Irish shares surged after Boris Johnson secured a resounding election victory in the UK, as banks, property, travel firms, and hoteliers tapped into the sharp climb in the value of sterling.
Sterling climbed towards 83p against the euro at one stage as the scale of the election victory bolstered investors’ appetite for UK and Irish assets.
They have been under the Brexit cloud since the summer 2016 referendum. Irish shares rallied as the election victory opened up the way to MPs next month approving the withdrawal/transition deal Mr Johnson had struck with the EU.
Bank of Ireland, which generates a significant chunk of its earnings from its British joint ventures, surged at one stage but pared gains to close 1.5% higher.
AIB rose by over 2% and the Irish stockmarket-listed house builders, Cairn Homes and Glenveagh Properties gained 3.5% and 2.5%.
Other shares that have long been under the shadow of Brexit and the weak value of sterling also climbed: Ryanair shares rose 3.5% and Irish Ferries-owner ICG climbed 5.5%.
Building products maker Kingspan also rose strongly, by 4.7%.
Shares in fuel and food retailer, Applegreen, which operates a large number of forecourts in Britain, rose 4.5%.
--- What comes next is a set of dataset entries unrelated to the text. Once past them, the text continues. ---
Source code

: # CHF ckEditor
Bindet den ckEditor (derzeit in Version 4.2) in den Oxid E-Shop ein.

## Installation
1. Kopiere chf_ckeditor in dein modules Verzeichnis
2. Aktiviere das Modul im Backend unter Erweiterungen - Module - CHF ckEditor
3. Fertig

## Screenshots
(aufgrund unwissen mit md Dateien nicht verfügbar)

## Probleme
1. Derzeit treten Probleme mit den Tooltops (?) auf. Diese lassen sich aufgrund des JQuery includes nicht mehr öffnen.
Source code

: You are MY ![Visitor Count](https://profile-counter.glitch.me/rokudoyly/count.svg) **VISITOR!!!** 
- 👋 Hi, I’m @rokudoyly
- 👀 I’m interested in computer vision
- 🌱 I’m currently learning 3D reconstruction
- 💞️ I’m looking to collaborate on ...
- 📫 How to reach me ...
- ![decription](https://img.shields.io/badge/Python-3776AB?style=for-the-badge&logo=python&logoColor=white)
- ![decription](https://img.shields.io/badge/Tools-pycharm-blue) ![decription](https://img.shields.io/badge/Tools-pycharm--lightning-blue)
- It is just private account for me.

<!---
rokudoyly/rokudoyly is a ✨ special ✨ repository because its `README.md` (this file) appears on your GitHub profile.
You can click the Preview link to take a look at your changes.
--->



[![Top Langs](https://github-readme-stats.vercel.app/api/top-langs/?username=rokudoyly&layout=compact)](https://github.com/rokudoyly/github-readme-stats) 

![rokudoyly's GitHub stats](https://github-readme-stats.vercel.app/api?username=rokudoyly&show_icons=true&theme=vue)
Irish, UK, and global stock markets were also boosted as US president Donald Trump and China announced a partial breakthrough in their trade spat.
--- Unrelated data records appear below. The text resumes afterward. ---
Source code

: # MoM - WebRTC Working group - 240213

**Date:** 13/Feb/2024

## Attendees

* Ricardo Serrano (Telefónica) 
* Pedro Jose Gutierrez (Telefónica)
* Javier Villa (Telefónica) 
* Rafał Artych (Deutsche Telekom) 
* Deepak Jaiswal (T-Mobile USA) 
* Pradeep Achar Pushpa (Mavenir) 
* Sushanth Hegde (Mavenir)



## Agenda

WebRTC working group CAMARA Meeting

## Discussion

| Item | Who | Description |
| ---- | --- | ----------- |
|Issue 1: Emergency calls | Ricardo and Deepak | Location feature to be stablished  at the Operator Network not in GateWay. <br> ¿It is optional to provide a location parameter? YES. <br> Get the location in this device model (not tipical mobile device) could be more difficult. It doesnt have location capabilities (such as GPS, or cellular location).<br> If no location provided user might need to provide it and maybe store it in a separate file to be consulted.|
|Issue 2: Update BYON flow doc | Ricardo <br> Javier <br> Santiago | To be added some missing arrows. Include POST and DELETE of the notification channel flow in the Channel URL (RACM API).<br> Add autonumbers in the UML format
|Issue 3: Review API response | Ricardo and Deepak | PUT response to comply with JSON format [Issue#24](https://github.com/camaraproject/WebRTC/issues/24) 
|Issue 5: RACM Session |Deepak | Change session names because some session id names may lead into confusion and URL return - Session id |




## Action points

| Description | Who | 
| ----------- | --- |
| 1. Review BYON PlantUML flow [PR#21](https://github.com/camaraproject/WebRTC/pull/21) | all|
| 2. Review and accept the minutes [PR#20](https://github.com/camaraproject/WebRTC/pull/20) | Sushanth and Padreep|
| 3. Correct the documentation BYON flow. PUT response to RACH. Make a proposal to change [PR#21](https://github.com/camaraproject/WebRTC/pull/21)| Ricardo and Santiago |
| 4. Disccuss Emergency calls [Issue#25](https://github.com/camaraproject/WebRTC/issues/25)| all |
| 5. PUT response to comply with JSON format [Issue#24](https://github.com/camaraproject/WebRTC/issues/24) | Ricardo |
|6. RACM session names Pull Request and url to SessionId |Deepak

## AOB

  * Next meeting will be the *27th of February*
But the Brexit risk to the Irish and British economies still looms, if Mr Johnson insists on sticking to his goal of securing a free trade agreement with the EU by the end of 2020, analysts warned.
“The optimists out there believe that Johnson could use his substantial majority to ensure the UK leaves with a good deal rather than a quick deal,” Joshua Mahony at online broker IG said.
“However, the outlook for Brexit trade negotiations remain unclear, with clarity likely to provide direction for the pound going forward,” he said.
John O’Loughlin, partner for global trade and customs, at PwC in Ireland said the passing of the withdrawal agreement in January would mean there would be “an unprecedented” short period of 11 months for the UK and EU to conclude a free trade agreement.
Mr Johnson has said he won’t seek an extension to the talks by the last possible date of June 30, potentially setting up a return of six months of uncertainty as companies face another year-end cliff edge, said Mr O’Loughlin.
And he warned that a free trade agreement won’t be boon for many Irish firms, in particular for businesses sourcing supplies from Asia.
On the prospects for sterling, Capital Economics in London said the currency could still gain further.
“We forecast that sterling will strengthen further, but that it will not surpass its levels before the referendum against either the US dollar or the euro anytime soon.”
State Street Global Advisors said the talks over a free trade agreement will determine sterling’s path next year.
“The Conservative victory reduces the odds of a messy rupture in the UK’s trading regime by year-end 2020, with an extension of the transition period seeming most likely,” said the bank.
“While it will not be the rollercoaster of the divorce negotiations, political signals about the UK-EU trade talks will continue to drive sterling volatility over the course of 2020.”